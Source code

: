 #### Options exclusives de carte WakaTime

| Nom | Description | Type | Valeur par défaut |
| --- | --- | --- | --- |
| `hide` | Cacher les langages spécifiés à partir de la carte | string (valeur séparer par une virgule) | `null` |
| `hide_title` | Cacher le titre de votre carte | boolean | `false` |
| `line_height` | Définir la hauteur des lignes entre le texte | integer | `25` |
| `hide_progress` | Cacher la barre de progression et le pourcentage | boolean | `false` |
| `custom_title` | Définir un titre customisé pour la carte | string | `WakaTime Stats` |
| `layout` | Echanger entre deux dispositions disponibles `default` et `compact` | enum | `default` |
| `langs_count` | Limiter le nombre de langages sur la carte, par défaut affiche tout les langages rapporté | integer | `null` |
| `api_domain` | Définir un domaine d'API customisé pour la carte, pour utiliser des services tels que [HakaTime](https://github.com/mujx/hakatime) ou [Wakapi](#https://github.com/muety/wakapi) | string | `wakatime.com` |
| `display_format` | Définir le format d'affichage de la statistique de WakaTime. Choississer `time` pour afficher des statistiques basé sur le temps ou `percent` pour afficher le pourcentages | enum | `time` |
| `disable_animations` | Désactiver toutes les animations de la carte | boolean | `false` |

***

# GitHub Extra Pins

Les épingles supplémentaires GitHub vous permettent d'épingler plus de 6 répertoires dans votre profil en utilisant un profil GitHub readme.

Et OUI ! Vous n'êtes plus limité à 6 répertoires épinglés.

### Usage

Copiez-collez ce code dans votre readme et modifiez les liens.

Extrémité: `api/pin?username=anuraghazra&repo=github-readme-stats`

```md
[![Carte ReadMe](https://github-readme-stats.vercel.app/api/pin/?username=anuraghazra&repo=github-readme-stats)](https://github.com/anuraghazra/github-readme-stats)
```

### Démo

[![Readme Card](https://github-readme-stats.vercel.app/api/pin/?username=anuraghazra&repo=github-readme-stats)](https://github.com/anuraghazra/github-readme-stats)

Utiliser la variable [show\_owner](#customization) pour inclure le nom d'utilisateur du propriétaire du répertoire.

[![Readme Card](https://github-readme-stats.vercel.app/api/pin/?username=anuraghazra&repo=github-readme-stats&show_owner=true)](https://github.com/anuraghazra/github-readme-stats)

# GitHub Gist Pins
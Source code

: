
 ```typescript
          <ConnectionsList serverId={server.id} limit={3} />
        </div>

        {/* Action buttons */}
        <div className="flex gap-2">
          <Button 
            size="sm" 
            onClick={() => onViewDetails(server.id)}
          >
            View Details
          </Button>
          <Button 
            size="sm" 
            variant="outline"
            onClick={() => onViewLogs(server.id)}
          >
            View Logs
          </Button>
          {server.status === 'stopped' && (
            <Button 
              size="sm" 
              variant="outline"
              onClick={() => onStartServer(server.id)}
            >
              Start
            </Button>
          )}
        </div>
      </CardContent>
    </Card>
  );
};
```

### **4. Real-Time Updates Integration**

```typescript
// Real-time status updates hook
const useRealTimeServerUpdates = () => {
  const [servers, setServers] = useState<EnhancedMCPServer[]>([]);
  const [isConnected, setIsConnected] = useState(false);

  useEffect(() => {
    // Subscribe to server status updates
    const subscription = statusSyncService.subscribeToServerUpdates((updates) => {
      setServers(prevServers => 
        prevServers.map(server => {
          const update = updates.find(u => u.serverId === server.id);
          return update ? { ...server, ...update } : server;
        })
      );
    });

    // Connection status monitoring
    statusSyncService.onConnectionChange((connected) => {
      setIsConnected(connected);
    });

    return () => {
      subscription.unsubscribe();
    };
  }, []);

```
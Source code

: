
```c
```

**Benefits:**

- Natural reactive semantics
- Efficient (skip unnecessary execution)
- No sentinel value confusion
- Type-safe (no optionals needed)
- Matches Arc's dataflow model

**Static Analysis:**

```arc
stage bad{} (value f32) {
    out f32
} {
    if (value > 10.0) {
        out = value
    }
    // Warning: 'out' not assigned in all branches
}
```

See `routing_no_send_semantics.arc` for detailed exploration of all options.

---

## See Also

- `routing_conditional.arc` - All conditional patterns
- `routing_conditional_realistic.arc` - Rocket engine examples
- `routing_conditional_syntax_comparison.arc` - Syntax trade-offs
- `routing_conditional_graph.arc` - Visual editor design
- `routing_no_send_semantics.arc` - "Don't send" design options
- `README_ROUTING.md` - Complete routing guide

WHAT YOU HAVE TO DO:
Wherever a line above contains the string "useState", copy that line.

FINISHED TASK:
  const [servers, setServers] = useState<EnhancedMCPServer[]>([]);
  const [isConnected, setIsConnected] = useState(false);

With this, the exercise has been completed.